Here he set up one of the first large coworking spaces and worked in project management. He always had his eyes on the topic of communication, and at some point the question of the side effects of too much communication technology came into focus – the radiation emitted by cell phones, the addiction to compulsively looking at one’s phone all the time, the danger of being spied on via the little all-rounder devices.
Together with media artist André Hostalácio, also from Brazil, Altschul developed a 100 per cent radiation-free cell phone case that blocks all smartphone signals, „in fact a portable, non-locatable dead spot.“
Fertile ground for start-ups and creative thinking
To market their No Signal Sleeves, the two Brazilians founded their company TOCA product design – in Berlin. „The city offers fertile ground for start-ups. Here you find people who are willing to collaborate on innovative ideas, who are open to new things,“ says Altschul. „And who give you the time needed to test innovations.“ In São Paulo, people tend to be much more career-focused and don’t have the time to think deeply about innovation. „There, your whole life is fully determined.
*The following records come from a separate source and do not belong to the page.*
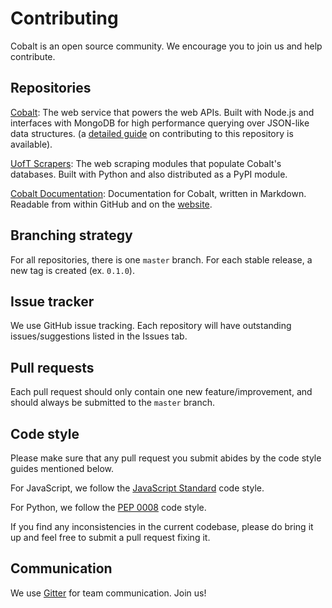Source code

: # Contributing

Cobalt is an open source community. We encourage you to join us and help contribute.

## Repositories

[Cobalt](https://github.com/cobalt-uoft/cobalt): The web service that powers the web APIs. Built with Node.js and interfaces with MongoDB for high performance querying over JSON-like data structures. (a [detailed guide](https://github.com/cobalt-uoft/cobalt/wiki) on contributing to this repository is available).

[UofT Scrapers](https://github.com/cobalt-uoft/uoft-scrapers): The web scraping modules that populate Cobalt's databases. Built with Python and also distributed as a PyPI module.

[Cobalt Documentation](https://github.com/cobalt-uoft/documentation): Documentation for Cobalt, written in Markdown. Readable from within GitHub and on the [website](https://cobalt.qas.im/documentation).

## Branching strategy

For all repositories, there is one `master` branch. For each stable release, a new tag is created (ex. `0.1.0`).

## Issue tracker

We use GitHub issue tracking. Each repository will have outstanding issues/suggestions listed in the Issues tab.

## Pull requests

Each pull request should only contain one new feature/improvement, and should always be submitted to the `master` branch.

## Code style

Please make sure that any pull request you submit abides by the code style guides mentioned below.

For JavaScript, we follow the [JavaScript Standard](http://standardjs.com/) code style.

For Python, we follow the [PEP 0008](https://www.python.org/dev/peps/pep-0008/) code style.

If you find any inconsistencies in the current codebase, please do bring it up and feel free to submit a pull request fixing it.

## Communication

We use [Gitter](https://gitter.im/cobalt-uoft/cobalt) for team communication. Join us!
Job, car, wedding, house, children.“
Berlin gives you the choice of how you want to live your life. „Here you can still live on a shoestring and tinker with ideas,“ says the 33-year-old. „Because material things aren’t above everything, people can think more creatively here.“
Conquering new markets with the savings bank at your side
After a year of research and development, TOCA was launched at the end of 2017 with €20,000 in seed capital and a company account at Berliner Sparkasse, „a bank with a vast experience“. The service is absolutely decisive as a selling point. „The business hotline works great,“ says Altschul. „That saved me a lot of hours I would have spent on hold elsewhere.“ He has just applied for a corporate loan. „With the support of the Sparkasse, we want to conquer additional markets in Europe.“ The advice from the Sparkasse also helped him to optimise his business plan. „It allowed us to prove that our company had potential.“
Jena Bautmans (32) is also looking to grow her start-up, Jenah St. „We want to become a model company for animal-free fashion across Europe,“ says the Frenchwoman. Her second collection, produced in Portugal, has just been launched. But as a location for her company she could not imagine any city but Berlin, says the entrepreneur, who has already seen a lot of the world.
After studying law and graduating from a Paris business school, she worked for an international Internet company in Bangladesh, Myanmar and Pakistan before following her heart’s call and moving to Berlin. „A lot of other cities are proud of their history, are so staid and sedate,“ Jena says. „Berlin is not looking back, but ahead. That’s what makes the city so attractive for trying things out – projects as well as identities.“ And of course, what makes Berlin appealing is its multiculturalism.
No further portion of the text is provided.